[WHAT IS NEEDED] When you reach the line containing "A dedicated monitoring" in the records below, start copying exactly, and stop once you have copied the line containing "The residual miscalibration".

Records from a collection
_ _ _ _ _ _ _
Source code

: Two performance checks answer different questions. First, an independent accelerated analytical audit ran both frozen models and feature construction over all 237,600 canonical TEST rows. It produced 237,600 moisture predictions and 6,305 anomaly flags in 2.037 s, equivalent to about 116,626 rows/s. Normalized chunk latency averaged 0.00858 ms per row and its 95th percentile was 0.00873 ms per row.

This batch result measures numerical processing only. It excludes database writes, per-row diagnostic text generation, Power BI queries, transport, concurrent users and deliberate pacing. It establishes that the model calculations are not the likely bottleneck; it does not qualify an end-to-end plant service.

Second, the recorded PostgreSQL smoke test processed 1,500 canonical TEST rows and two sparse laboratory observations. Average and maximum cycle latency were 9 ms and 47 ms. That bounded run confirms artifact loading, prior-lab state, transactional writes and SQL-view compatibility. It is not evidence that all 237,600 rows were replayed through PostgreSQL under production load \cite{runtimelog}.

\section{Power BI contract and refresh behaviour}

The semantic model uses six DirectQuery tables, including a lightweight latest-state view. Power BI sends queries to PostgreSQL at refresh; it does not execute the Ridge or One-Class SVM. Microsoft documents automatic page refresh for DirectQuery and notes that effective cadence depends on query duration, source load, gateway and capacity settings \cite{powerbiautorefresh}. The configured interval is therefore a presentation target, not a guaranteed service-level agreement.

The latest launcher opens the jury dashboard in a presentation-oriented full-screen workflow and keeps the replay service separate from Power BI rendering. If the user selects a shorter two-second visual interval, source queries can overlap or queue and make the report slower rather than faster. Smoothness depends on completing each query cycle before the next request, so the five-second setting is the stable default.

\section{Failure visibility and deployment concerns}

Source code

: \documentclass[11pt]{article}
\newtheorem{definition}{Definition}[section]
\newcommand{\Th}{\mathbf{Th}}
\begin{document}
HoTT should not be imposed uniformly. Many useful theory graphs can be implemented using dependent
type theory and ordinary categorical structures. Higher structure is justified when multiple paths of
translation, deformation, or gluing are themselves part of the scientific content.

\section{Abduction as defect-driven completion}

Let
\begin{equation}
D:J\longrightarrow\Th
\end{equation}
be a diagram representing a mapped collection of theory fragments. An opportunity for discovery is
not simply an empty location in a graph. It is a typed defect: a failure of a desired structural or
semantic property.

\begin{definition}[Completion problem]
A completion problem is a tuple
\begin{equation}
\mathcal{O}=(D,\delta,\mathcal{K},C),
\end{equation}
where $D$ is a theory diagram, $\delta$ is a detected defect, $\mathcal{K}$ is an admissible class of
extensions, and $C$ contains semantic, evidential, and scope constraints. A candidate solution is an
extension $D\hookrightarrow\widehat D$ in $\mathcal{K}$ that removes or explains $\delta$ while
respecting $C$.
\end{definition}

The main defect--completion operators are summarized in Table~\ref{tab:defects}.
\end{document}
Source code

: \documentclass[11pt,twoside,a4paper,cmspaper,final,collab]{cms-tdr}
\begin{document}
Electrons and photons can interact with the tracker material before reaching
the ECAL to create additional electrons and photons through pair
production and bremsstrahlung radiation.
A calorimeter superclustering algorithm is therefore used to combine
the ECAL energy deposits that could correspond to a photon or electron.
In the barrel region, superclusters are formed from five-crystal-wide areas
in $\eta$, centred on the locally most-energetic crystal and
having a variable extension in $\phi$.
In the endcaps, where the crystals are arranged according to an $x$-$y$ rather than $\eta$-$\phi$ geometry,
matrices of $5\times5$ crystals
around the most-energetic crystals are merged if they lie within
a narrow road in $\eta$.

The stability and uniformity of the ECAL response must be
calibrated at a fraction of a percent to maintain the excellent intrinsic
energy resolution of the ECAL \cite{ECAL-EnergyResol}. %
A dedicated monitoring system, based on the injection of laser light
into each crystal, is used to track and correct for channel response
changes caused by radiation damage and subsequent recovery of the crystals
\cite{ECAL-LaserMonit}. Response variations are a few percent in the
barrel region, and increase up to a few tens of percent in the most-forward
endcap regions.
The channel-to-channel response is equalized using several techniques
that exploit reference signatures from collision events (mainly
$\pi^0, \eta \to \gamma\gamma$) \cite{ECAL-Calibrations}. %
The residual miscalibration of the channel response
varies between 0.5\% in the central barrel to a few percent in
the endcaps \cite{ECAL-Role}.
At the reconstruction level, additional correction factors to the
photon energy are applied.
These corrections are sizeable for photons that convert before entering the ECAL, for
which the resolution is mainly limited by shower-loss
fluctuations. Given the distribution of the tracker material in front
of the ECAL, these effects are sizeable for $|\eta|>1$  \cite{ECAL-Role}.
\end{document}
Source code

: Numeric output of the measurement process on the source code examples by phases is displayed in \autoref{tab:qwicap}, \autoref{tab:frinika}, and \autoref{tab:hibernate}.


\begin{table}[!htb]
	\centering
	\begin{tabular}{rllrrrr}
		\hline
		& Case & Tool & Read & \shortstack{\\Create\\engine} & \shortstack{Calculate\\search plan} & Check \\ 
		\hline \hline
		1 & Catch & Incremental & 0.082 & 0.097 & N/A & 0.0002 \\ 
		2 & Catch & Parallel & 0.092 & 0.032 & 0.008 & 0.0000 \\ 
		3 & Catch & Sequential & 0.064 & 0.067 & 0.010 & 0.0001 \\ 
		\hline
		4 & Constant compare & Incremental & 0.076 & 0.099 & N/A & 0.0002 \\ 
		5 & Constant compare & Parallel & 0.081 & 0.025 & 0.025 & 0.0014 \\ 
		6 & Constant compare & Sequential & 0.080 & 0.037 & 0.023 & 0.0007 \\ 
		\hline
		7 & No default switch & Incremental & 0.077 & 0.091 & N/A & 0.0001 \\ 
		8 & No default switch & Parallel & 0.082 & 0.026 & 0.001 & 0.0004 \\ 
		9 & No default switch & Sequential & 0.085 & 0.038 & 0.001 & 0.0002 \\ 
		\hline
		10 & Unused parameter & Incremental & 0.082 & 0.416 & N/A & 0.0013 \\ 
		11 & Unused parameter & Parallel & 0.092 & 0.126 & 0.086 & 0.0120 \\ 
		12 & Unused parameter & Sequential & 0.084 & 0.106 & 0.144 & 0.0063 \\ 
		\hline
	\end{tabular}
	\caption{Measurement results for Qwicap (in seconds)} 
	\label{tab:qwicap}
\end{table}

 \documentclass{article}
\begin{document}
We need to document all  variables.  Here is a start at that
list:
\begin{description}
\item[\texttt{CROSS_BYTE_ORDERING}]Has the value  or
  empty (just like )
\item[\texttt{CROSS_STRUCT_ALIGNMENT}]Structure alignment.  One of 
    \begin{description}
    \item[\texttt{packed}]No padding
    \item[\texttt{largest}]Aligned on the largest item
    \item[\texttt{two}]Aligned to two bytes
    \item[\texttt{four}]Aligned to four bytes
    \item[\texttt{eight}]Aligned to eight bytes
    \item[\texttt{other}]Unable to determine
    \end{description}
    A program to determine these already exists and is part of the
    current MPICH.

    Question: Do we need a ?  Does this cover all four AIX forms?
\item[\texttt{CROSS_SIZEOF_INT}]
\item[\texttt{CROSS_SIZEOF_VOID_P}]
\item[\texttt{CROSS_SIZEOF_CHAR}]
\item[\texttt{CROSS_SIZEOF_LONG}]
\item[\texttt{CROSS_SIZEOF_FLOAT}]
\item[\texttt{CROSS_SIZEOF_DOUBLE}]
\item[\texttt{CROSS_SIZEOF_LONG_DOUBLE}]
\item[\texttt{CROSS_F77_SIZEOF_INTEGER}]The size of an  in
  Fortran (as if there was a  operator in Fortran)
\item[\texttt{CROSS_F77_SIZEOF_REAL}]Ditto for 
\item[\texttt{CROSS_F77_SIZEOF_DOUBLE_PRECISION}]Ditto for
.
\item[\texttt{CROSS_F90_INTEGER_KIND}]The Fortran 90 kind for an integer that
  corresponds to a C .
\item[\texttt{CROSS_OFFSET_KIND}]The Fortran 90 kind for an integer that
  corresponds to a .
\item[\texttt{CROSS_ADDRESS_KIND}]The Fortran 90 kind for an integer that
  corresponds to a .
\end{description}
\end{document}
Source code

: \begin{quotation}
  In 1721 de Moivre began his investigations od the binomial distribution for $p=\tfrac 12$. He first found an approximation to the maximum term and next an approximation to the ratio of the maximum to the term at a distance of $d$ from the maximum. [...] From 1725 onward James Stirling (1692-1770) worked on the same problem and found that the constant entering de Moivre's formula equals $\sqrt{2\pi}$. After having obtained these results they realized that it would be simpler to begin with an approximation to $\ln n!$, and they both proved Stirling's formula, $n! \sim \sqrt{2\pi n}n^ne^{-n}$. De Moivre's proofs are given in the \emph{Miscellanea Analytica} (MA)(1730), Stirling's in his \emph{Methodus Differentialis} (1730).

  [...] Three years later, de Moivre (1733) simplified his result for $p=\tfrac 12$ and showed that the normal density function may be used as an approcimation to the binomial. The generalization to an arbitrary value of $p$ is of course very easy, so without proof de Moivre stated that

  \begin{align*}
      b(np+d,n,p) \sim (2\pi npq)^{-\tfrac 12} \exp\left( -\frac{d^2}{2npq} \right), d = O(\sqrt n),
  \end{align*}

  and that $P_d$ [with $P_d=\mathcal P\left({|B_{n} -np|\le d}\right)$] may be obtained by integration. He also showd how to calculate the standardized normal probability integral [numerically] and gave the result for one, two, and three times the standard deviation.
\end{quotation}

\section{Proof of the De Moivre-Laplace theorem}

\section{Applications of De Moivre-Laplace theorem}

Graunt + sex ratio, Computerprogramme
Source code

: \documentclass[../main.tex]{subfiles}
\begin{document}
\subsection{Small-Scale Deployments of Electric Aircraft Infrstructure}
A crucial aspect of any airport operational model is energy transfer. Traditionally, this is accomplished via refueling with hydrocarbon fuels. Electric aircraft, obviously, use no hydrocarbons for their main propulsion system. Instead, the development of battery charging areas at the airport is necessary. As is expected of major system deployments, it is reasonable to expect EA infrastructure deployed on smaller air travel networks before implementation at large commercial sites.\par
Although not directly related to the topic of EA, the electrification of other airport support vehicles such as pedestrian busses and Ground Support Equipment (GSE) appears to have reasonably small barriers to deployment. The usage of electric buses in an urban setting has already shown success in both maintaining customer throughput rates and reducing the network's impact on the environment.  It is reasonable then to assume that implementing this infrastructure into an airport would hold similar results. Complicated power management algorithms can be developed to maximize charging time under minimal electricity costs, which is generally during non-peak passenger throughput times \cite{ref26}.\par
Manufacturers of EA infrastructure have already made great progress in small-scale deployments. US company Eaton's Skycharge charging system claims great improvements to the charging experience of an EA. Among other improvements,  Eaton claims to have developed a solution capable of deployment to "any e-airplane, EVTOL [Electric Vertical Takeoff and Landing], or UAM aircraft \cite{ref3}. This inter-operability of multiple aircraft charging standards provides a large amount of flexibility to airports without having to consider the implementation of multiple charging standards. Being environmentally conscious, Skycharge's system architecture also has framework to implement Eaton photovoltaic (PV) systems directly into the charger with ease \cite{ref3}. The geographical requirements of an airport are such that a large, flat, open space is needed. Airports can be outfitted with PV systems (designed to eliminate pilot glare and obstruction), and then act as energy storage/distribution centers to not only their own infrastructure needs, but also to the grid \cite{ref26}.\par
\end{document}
_ _ _ _ _ _ _
[EXPECTED ANSWER]
A dedicated monitoring system, based on the injection of laser light
into each crystal, is used to track and correct for channel response
changes caused by radiation damage and subsequent recovery of the crystals
\cite{ECAL-LaserMonit}. Response variations are a few percent in the
barrel region, and increase up to a few tens of percent in the most-forward
endcap regions.
The channel-to-channel response is equalized using several techniques
that exploit reference signatures from collision events (mainly
$\pi^0, \eta \to \gamma\gamma$) \cite{ECAL-Calibrations}. %
The residual miscalibration of the channel response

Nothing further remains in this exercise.